Your task:
Search the entries below for the string "kernel" and copy the lines that hold it.

Task input:

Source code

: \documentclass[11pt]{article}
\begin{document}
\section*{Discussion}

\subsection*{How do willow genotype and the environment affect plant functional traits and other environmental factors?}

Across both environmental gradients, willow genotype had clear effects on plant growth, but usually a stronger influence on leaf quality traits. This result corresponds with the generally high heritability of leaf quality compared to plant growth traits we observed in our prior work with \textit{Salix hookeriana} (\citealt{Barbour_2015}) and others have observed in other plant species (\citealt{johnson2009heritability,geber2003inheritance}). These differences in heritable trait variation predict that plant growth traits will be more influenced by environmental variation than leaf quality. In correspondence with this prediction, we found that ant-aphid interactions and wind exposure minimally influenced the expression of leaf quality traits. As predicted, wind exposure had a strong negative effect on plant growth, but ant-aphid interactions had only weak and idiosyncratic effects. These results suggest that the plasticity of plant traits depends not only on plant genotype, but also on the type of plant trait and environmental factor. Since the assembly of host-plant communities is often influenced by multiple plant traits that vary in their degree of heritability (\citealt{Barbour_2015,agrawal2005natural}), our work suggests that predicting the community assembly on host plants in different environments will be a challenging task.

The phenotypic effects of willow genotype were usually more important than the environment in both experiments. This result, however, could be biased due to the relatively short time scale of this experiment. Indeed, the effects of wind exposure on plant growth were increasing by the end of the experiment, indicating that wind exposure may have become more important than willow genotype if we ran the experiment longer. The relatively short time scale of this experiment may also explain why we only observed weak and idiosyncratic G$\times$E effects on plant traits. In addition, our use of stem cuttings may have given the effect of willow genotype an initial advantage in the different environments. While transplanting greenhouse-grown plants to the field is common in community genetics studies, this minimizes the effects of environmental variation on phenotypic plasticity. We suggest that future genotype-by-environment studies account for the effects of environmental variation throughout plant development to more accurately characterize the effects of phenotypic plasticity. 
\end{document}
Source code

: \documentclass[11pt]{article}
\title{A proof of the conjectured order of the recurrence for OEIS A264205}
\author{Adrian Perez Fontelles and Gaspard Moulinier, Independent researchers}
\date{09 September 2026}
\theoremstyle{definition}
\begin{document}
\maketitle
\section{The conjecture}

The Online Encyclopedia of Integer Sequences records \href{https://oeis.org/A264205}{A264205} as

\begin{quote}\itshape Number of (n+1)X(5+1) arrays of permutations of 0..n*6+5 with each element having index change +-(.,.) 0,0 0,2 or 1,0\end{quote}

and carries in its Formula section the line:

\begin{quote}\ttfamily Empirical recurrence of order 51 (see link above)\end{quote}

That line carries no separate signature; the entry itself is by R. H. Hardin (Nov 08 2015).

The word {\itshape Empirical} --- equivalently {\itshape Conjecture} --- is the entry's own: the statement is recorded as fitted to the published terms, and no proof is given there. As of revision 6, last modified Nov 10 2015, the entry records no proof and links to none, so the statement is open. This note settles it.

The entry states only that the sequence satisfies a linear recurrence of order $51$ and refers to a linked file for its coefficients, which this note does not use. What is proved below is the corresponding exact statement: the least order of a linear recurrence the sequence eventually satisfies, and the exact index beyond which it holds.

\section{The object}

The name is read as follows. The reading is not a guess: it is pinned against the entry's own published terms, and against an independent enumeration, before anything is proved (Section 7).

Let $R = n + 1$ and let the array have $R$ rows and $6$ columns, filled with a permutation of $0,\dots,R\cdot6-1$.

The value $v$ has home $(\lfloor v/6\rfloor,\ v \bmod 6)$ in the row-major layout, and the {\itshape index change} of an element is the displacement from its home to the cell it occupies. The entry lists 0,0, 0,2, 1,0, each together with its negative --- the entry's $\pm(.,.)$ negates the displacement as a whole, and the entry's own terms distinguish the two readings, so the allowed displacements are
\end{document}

==

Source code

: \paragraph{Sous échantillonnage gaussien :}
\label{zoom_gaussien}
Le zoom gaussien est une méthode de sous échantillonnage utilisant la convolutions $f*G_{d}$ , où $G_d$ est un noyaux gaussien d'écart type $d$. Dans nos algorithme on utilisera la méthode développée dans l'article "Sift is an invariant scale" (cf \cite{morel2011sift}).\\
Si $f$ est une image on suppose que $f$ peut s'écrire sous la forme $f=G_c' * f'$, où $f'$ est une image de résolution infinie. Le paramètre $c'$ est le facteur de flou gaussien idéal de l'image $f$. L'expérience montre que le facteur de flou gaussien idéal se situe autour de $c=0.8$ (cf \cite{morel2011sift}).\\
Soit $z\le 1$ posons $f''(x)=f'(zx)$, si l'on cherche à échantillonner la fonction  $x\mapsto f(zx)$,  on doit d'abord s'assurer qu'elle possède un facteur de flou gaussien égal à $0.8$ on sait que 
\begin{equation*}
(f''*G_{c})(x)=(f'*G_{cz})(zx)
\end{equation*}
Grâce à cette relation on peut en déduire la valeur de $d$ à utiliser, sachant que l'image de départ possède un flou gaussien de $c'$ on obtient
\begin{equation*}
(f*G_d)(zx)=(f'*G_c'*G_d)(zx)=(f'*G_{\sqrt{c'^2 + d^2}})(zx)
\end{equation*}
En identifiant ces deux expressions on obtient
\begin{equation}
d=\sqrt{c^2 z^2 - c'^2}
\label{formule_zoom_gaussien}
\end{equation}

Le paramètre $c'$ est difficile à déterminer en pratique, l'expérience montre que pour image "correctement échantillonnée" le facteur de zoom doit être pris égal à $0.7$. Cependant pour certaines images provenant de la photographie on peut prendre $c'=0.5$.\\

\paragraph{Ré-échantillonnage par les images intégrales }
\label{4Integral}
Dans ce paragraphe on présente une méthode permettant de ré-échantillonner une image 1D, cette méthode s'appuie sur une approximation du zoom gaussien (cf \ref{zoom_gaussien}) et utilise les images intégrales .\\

* * *

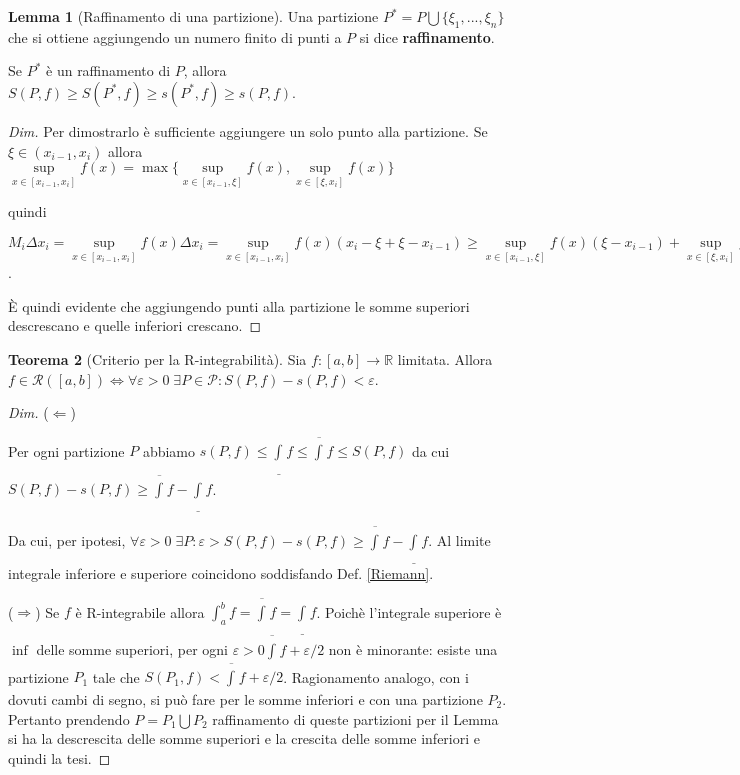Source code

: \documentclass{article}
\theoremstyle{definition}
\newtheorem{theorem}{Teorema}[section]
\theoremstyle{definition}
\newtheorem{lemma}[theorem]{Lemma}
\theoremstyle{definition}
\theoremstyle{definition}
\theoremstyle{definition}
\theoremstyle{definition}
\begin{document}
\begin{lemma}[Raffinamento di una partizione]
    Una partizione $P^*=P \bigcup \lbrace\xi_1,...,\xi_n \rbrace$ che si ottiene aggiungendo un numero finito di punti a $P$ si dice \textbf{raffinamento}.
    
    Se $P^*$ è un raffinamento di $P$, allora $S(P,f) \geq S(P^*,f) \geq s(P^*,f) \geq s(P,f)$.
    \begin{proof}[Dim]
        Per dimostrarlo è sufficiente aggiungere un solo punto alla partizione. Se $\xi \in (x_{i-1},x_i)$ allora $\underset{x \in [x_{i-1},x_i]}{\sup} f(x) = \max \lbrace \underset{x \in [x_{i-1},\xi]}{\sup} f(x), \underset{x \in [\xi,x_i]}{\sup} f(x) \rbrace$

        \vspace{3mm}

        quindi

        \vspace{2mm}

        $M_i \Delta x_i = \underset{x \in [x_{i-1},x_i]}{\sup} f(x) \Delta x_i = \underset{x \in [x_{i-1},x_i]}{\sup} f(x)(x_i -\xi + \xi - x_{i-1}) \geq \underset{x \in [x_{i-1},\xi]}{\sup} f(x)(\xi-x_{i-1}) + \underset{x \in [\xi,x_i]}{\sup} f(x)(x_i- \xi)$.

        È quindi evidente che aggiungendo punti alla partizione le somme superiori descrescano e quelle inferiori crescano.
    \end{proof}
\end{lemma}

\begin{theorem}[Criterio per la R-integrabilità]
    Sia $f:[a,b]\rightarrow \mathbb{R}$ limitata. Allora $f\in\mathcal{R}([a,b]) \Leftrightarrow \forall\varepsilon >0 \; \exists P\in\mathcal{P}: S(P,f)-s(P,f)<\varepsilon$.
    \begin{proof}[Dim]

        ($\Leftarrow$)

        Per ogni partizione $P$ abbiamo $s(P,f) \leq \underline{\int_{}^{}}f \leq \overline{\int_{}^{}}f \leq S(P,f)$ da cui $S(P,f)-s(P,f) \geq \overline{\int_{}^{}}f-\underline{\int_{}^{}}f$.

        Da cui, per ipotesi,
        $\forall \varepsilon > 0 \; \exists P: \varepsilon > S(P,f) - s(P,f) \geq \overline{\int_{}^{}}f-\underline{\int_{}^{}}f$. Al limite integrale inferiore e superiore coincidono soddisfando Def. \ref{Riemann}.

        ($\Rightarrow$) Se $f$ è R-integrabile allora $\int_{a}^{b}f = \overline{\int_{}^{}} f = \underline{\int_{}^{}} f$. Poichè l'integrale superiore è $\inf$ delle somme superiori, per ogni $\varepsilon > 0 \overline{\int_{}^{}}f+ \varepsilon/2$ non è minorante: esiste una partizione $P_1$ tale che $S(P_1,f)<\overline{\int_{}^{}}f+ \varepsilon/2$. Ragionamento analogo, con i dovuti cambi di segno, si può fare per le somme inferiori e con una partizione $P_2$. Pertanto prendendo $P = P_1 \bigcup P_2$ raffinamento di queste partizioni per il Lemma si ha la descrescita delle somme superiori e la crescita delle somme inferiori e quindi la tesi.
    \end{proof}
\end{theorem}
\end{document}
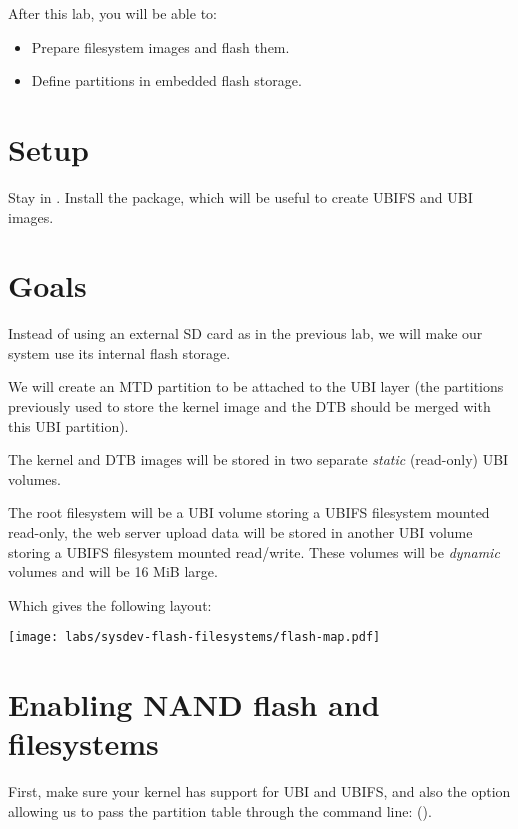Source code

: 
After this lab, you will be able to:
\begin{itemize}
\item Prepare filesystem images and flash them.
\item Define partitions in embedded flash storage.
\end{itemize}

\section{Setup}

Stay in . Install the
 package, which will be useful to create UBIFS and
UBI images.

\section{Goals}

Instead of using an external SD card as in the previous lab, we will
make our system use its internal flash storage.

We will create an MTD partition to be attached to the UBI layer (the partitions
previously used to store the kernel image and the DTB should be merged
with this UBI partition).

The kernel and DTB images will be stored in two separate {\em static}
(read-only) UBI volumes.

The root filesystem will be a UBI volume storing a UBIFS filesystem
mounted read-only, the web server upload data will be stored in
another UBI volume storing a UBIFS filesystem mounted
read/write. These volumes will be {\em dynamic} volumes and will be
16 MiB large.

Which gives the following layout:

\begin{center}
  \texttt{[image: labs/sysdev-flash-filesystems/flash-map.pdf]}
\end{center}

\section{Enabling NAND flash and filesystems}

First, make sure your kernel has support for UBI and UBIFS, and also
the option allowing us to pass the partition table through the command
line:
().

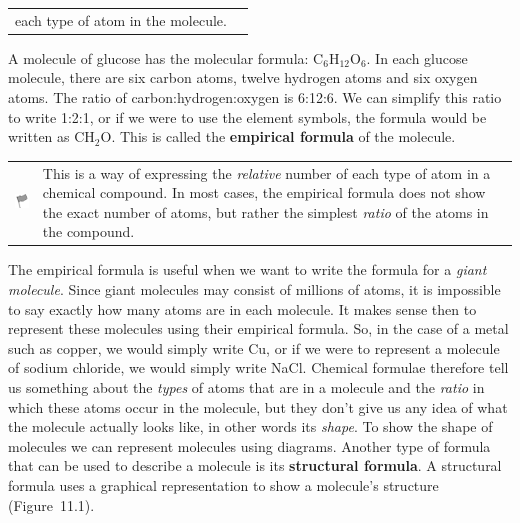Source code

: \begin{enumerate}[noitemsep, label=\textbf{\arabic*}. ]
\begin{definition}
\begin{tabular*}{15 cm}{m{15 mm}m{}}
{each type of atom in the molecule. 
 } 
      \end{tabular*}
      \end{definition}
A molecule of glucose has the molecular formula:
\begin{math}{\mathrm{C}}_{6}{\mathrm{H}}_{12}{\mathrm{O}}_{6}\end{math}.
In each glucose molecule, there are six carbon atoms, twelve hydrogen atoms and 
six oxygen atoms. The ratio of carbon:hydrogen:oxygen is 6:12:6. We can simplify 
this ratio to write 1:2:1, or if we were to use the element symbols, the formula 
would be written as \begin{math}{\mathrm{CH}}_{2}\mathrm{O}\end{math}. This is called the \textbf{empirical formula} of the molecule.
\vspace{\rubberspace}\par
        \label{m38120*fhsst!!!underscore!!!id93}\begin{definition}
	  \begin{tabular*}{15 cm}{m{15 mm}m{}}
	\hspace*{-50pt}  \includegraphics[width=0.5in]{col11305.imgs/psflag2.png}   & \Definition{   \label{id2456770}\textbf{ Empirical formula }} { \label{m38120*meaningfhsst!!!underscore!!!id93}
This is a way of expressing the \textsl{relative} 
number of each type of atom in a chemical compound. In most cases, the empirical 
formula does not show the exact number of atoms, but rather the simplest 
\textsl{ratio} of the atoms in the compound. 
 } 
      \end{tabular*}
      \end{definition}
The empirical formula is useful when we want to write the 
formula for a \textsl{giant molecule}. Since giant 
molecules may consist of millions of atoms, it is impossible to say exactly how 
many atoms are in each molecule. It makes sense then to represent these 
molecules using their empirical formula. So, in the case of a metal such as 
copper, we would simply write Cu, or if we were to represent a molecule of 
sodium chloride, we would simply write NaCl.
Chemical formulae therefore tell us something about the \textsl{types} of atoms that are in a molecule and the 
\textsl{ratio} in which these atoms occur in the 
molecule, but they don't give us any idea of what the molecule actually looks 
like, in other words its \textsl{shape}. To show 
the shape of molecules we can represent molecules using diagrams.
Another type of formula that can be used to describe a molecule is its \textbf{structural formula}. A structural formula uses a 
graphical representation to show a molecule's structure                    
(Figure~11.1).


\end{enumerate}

Solution for this exercise:
previously used to store the kernel image and the DTB should be merged
The kernel and DTB images will be stored in two separate {\em static}
First, make sure your kernel has support for UBI and UBIFS, and also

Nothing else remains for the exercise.